NEWSLETTER 628: SATURDAY 28 FEBRUARY 2009
1. Feedback, notes and comments
Glebe Many messages arrived in response to this Weird Words piece last week. Most told me about place names in North America and Australia that include it. Alan Taylor was one of many Australians who noted that the name survived there: “Glebe is a major, rather trendy, inner suburb of Sydney. Its history dates back to a government grant to the Anglican church at the start of white settlement in Australia.” In North America many mentioned Glebe Road in Arlington, Virginia, which got its name, Priscilla Jensen says, because in the eighteenth century it connected the glebes at Falls Church and Christ Church, Alexandria. Others mentioned glebe is also in place names in Maryland, New Hampshire and Vermont. The Reverend Richard R Losch pointed out that The Glebe House in Woodbury, Connecticut (now a museum) is generally accepted as the birthplace of the Episcopal Church. A neighbourhood in Ottawa is called The Glebe because it is built on the former glebe of St Andrew’s Presbyterian Church.

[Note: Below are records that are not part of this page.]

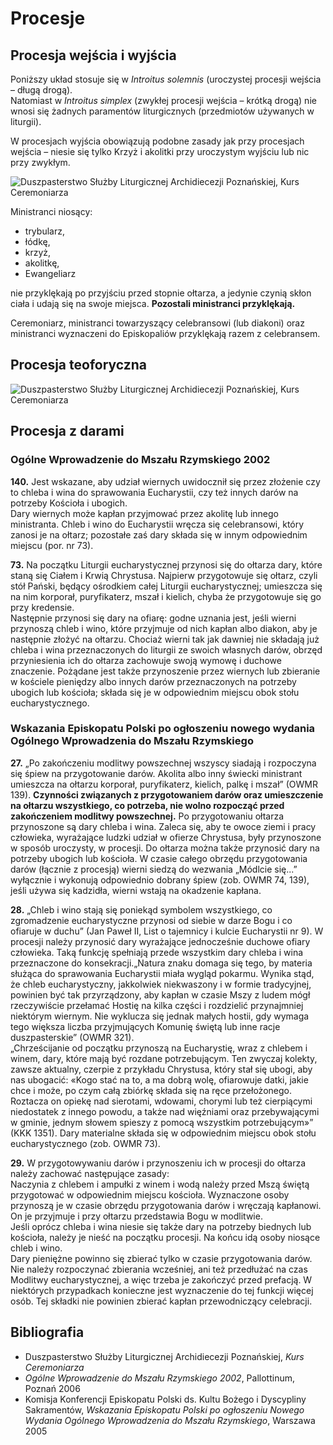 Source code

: # Procesje

## Procesja wejścia i wyjścia

Poniższy układ stosuje się w _Introitus solemnis_ (uroczystej procesji wejścia – długą drogą).\
Natomiast w _Introitus simplex_ (zwykłej procesji wejścia – krótką drogą) nie wnosi się żadnych paramentów liturgicznych (przedmiotów używanych w liturgii).

W procesjach wyjścia obowiązują podobne zasady jak przy procesjach wejścia – niesie się tylko Krzyż i akolitki przy uroczystym wyjściu lub nic przy zwykłym.

![Duszpasterstwo Służby Liturgicznej Archidiecezji Poznańskiej, Kurs Ceremoniarza](../.gitbook/assets/procesja\_wejscia\_wyjscia.jpg)

Ministranci niosący:

* trybularz,
* łódkę,
* krzyż,
* akolitkę,
* Ewangeliarz

nie przyklękają po przyjściu przed stopnie ołtarza, a jedynie czynią skłon ciała i udają się na swoje miejsca. **Pozostali ministranci przyklękają.**

Ceremoniarz, ministranci towarzyszący celebransowi (lub diakoni) oraz ministranci wyznaczeni do Episkopaliów przyklękają razem z celebransem.

## Procesja teoforyczna

![Duszpasterstwo Służby Liturgicznej Archidiecezji Poznańskiej, Kurs Ceremoniarza](../.gitbook/assets/procesja\_teforyczna.jpg)

## Procesja z darami

### Ogólne Wprowadzenie do Mszału Rzymskiego 2002

**140.** Jest wskazane, aby udział wiernych uwidocznił się przez złożenie czy to chleba i wina do sprawowania Eucharystii, czy też innych darów na potrzeby Kościoła i ubogich.\
Dary wiernych może kapłan przyjmować przez akolitę lub innego ministranta. Chleb i wino do Eucharystii wręcza się celebransowi, który zanosi je na ołtarz; pozostałe zaś dary składa się w innym odpowiednim miejscu (por. nr 73).

**73.** Na początku Liturgii eucharystycznej przynosi się do ołtarza dary, które staną się Ciałem i Krwią Chrystusa. Najpierw przygotowuje się ołtarz, czyli stół Pański, będący ośrodkiem całej Liturgii eucharystycznej; umieszcza się na nim korporał, puryfikaterz, mszał i kielich, chyba że przygotowuje się go przy kredensie.\
Następnie przynosi się dary na ofiarę: godne uznania jest, jeśli wierni przynoszą chleb i wino, które przyjmuje od nich kapłan albo diakon, aby je następnie złożyć na ołtarzu. Chociaż wierni tak jak dawniej nie składają już chleba i wina przeznaczonych do liturgii ze swoich własnych darów, obrzęd przyniesienia ich do ołtarza zachowuje swoją wymowę i duchowe znaczenie. Pożądane jest także przynoszenie przez wiernych lub zbieranie w kościele pieniędzy albo innych darów przeznaczonych na potrzeby ubogich lub kościoła; składa się je w odpowiednim miejscu obok stołu eucharystycznego.

### Wskazania Episkopatu Polski po ogłoszeniu nowego wydania Ogólnego Wprowadzenia do Mszału Rzymskiego

**27.** „Po zakończeniu modlitwy powszechnej wszyscy siadają i rozpoczyna się śpiew na przygotowanie darów. Akolita albo inny świecki ministrant umieszcza na ołtarzu korporał, puryfikaterz, kielich, palkę i mszał” (OWMR 139). **Czynności związanych z przygotowaniem darów oraz umieszczenie na ołtarzu wszystkiego, co potrzeba, nie wolno rozpocząć przed zakończeniem modlitwy powszechnej.** Po przygotowaniu ołtarza przynoszone są dary chleba i wina. Zaleca się, aby te owoce ziemi i pracy człowieka, wyrażające ludzki udział w ofierze Chrystusa, były przynoszone w sposób uroczysty, w procesji. Do ołtarza można także przynosić dary na potrzeby ubogich lub kościoła. W czasie całego obrzędu przygotowania darów (łącznie z procesją) wierni siedzą do wezwania „Módlcie się...” wyłącznie i wykonują odpowiednio dobrany śpiew (zob. OWMR 74, 139), jeśli używa się kadzidła, wierni wstają na okadzenie kapłana.

**28.** „Chleb i wino stają się poniekąd symbolem wszystkiego, co zgromadzenie eucharystyczne przynosi od siebie w darze Bogu i co ofiaruje w duchu” (Jan Paweł II, List o tajemnicy i kulcie Eucharystii nr 9). W procesji należy przynosić dary wyrażające jednocześnie duchowe ofiary człowieka. Taką funkcję spełniają przede wszystkim dary chleba i wina przeznaczone do konsekracji.„Natura znaku domaga się tego, by materia służąca do sprawowania Eucharystii miała wygląd pokarmu. Wynika stąd, że chleb eucharystyczny, jakkolwiek niekwaszony i w formie tradycyjnej, powinien być tak przyrządzony, aby kapłan w czasie Mszy z ludem mógł rzeczywiście przełamać Hostię na kilka części i rozdzielić przynajmniej niektórym wiernym. Nie wyklucza się jednak małych hostii, gdy wymaga tego większa liczba przyjmujących Komunię świętą lub inne racje duszpasterskie” (OWMR 321).\
„Chrześcijanie od początku przynoszą na Eucharystię, wraz z chlebem i winem, dary, które mają być rozdane potrzebującym. Ten zwyczaj kolekty, zawsze aktualny, czerpie z przykładu Chrystusa, który stał się ubogi, aby nas ubogacić: «Kogo stać na to, a ma dobrą wolę, ofiarowuje datki, jakie chce i może, po czym całą zbiórkę składa się na ręce przełożonego. Roztacza on opiekę nad sierotami, wdowami, chorymi lub też cierpiącymi niedostatek z innego powodu, a także nad więźniami oraz przebywającymi w gminie, jednym słowem spieszy z pomocą wszystkim potrzebującym»” (KKK 1351). Dary materialne składa się w odpowiednim miejscu obok stołu eucharystycznego (zob. OWMR 73).

**29.** W przygotowywaniu darów i przynoszeniu ich w procesji do ołtarza należy zachować następujące zasady:\
Naczynia z chlebem i ampułki z winem i wodą należy przed Mszą świętą przygotować w odpowiednim miejscu kościoła. Wyznaczone osoby przynoszą je w czasie obrzędu przygotowania darów i wręczają kapłanowi. On je przyjmuje i przy ołtarzu przedstawia Bogu w modlitwie.\
Jeśli oprócz chleba i wina niesie się także dary na potrzeby biednych lub kościoła, należy je nieść na początku procesji. Na końcu idą osoby niosące chleb i wino.\
Dary pieniężne powinno się zbierać tylko w czasie przygotowania darów. Nie należy rozpoczynać zbierania wcześniej, ani też przedłużać na czas Modlitwy eucharystycznej, a więc trzeba je zakończyć przed prefacją. W niektórych przypadkach konieczne jest wyznaczenie do tej funkcji więcej osób. Tej składki nie powinien zbierać kapłan przewodniczący celebracji.

## Bibliografia

* Duszpasterstwo Służby Liturgicznej Archidiecezji Poznańskiej, _Kurs Ceremoniarza_
* _Ogólne Wprowadzenie do Mszału Rzymskiego 2002_, Pallottinum, Poznań 2006
* Komisja Konferencji Episkopatu Polski ds. Kultu Bożego i Dyscypliny Sakramentów, _Wskazania Episkopatu Polski po ogłoszeniu Nowego Wydania Ogólnego Wprowadzenia do Mszału Rzymskiego_, Warszawa 2005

Three readers drew their breath in sharply and dashed off messages to tell me that my etymology was way off mark. I wrote, from memory and without checking my facts, that tithe derives from the Latin word for a tenth. No, it doesn’t. It’s from Old English teotha, also meaning a tenth. Apologies.

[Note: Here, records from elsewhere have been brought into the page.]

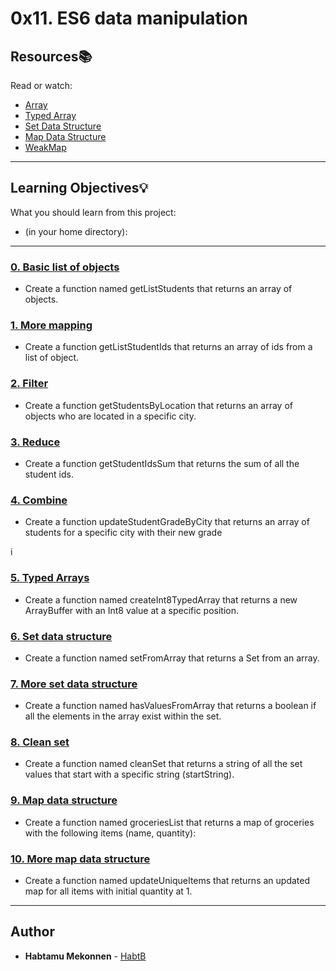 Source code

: # 0x11. ES6 data manipulation

## Resources:books:
Read or watch:
* [Array](https://intranet.hbtn.io/rltoken/DIsNNOXZExl3N3eb_ucyXQ)
* [Typed Array](https://intranet.hbtn.io/rltoken/EXbyPrXEhGoD1kPbiEPC9g)
* [Set Data Structure](https://intranet.hbtn.io/rltoken/dYX70DxM_ibZ0SlDbbscOQ)
* [Map Data Structure](https://intranet.hbtn.io/rltoken/weXVkufXRyUwQvQazDkzLg)
* [WeakMap](https://intranet.hbtn.io/rltoken/X1ba6W8dGSnUKOTN4CzPVA)

---
## Learning Objectives:bulb:
What you should learn from this project:
* (in your home directory): 

---

### [0. Basic list of objects](./0-get_list_students.js)
* Create a function named getListStudents that returns an array of objects. 


### [1. More mapping](./1-get_list_student_ids.js)
* Create a function getListStudentIds that returns an array of ids from a list of object.


### [2. Filter](./2-get_students_by_loc.js)
* Create a function getStudentsByLocation that returns an array of objects who are located in a specific city.


### [3. Reduce](./3-get_ids_sum.js)
* Create a function getStudentIdsSum that returns the sum of all the student ids.


### [4. Combine](./4-update_grade_by_city.js)
* Create a function updateStudentGradeByCity that returns an array of students for a specific city with their new grade

i
### [5. Typed Arrays](./5-typed_arrays.js)
* Create a function named createInt8TypedArray that returns a new ArrayBuffer with an Int8 value at a specific position.


### [6. Set data structure](./6-set.js)
* Create a function named setFromArray that returns a Set from an array.


### [7. More set data structure](./7-has_array_values.js)
* Create a function named hasValuesFromArray that returns a boolean if all the elements in the array exist within the set.


### [8. Clean set](./8-clean_set.js)
* Create a function named cleanSet that returns a string of all the set values that start with a specific string (startString).


### [9. Map data structure](./9-groceries_list.js)
* Create a function named groceriesList that returns a map of groceries with the following items (name, quantity): 


### [10. More map data structure](./10-update_uniq_items.js)
* Create a function named updateUniqueItems that returns an updated map for all items with initial quantity at 1.

---

## Author
* **Habtamu Mekonnen** - [HabtB](https://github.com/HabtB)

Carrot and stick Following my note last time on the existence of this idiom in Italian, Barbara Gadomska e-mailed from Poland: “It also exists in Polish (kij i marchewka), although, as in Italian, in reverse order: the stick comes first. Don’t you think this order of suggested incentives may be revealing?” Frank Barbato tells me that Spanish is the same: el palo y la zanahoria. French has the same order as English, Jean-Pierre Aoustin explained: de la carotte et du bâton. In German, by the way, the idiom is mit Zuckerbrot und Peitsche, “with sweet bread and whip”, though Zuckerbrot isn’t used in modern German except in this idiom (it’s also a family name as it was once an occupational term for a baker of fancy cakes).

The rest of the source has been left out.